(Rendered images with source text)
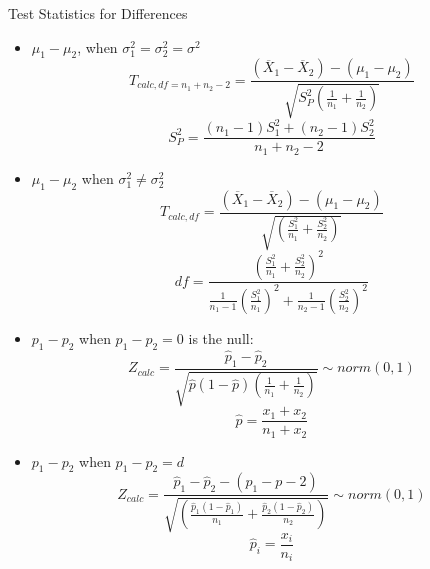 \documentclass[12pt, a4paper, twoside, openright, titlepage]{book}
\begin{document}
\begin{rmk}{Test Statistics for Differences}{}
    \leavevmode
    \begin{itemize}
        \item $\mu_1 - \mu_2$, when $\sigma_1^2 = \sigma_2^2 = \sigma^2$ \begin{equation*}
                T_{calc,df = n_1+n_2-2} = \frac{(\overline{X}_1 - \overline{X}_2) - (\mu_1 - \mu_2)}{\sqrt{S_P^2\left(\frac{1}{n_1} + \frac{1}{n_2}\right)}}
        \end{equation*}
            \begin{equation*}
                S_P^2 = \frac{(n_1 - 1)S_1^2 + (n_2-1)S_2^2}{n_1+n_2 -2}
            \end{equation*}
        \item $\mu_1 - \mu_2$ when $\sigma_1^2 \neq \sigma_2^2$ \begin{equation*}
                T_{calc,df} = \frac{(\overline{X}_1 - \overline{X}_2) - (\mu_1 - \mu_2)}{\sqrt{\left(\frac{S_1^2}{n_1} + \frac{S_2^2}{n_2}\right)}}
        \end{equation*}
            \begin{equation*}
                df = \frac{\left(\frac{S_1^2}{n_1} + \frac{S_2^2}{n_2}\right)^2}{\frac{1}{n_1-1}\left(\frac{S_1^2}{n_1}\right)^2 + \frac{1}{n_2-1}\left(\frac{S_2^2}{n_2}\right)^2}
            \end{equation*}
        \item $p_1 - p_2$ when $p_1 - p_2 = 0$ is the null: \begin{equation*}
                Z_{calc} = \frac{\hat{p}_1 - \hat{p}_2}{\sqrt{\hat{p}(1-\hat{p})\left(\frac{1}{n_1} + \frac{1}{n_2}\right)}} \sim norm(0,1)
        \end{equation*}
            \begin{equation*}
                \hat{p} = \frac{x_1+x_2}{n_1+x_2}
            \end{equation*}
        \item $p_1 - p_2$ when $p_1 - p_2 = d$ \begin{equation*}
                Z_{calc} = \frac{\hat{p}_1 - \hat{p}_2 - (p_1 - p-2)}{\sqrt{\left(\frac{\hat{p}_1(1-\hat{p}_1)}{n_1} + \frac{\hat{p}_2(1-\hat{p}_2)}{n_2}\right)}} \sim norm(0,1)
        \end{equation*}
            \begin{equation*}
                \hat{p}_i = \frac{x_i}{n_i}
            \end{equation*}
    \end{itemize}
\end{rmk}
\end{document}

**About this exercise:**
Within the entries above, how many lines contain "overline"? Respond with the number only.

**Answer for the task:**
2